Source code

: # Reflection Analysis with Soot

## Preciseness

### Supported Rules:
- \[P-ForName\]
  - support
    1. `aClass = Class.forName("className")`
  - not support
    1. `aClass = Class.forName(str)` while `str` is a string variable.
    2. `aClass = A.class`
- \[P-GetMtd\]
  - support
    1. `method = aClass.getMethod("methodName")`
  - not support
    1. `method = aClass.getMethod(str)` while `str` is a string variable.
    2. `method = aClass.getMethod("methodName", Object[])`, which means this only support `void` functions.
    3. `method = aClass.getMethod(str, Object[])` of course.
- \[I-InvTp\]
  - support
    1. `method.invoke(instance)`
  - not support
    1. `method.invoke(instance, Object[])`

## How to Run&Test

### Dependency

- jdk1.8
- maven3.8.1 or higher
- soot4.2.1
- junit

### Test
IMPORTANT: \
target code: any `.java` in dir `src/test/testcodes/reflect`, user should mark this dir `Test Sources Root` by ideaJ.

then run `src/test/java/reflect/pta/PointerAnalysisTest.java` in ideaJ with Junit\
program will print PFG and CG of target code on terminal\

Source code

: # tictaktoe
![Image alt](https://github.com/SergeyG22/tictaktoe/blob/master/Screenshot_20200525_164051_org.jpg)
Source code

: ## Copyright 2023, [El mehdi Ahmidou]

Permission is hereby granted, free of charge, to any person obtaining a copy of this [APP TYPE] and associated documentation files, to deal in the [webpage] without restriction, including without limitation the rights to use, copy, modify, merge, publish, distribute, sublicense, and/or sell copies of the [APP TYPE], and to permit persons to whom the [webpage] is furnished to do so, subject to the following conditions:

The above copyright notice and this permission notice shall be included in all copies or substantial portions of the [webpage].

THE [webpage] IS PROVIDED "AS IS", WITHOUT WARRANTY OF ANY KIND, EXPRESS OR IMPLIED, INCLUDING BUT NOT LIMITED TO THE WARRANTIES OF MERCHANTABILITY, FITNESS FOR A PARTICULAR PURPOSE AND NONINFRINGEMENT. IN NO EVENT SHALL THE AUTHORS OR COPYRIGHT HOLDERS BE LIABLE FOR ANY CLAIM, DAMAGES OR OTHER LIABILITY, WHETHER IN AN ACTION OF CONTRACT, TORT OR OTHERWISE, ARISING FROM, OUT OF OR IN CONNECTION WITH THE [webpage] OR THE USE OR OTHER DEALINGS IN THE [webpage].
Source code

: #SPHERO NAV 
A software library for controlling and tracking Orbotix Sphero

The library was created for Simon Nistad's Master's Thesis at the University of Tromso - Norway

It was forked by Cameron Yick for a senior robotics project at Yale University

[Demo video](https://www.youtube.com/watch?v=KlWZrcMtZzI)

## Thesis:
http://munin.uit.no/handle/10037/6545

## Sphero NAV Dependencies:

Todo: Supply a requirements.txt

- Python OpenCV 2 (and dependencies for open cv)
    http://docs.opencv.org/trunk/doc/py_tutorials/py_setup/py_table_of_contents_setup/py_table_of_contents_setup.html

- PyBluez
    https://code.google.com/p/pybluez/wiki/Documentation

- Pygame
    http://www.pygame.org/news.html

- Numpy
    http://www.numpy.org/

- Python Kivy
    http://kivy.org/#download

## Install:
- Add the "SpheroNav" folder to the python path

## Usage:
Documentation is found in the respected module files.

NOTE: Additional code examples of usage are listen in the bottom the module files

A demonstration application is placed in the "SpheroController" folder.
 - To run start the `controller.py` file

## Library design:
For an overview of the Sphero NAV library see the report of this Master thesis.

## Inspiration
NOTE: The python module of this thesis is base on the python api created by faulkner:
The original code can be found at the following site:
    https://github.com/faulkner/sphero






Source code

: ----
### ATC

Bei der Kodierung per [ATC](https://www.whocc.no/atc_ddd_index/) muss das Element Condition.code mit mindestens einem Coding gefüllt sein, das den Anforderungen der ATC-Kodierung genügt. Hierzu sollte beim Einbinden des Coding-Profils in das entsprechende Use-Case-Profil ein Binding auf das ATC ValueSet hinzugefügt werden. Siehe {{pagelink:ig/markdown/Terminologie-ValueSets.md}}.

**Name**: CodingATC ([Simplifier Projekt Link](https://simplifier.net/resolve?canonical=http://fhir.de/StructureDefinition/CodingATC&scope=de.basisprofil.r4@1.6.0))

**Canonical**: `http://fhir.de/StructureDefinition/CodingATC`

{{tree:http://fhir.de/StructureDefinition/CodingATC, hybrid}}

▶ [Task statement]: Looking at each line of the material above, tally those that hold the string "webpage" and give only the total.

▶ [Response to this exercise]: 3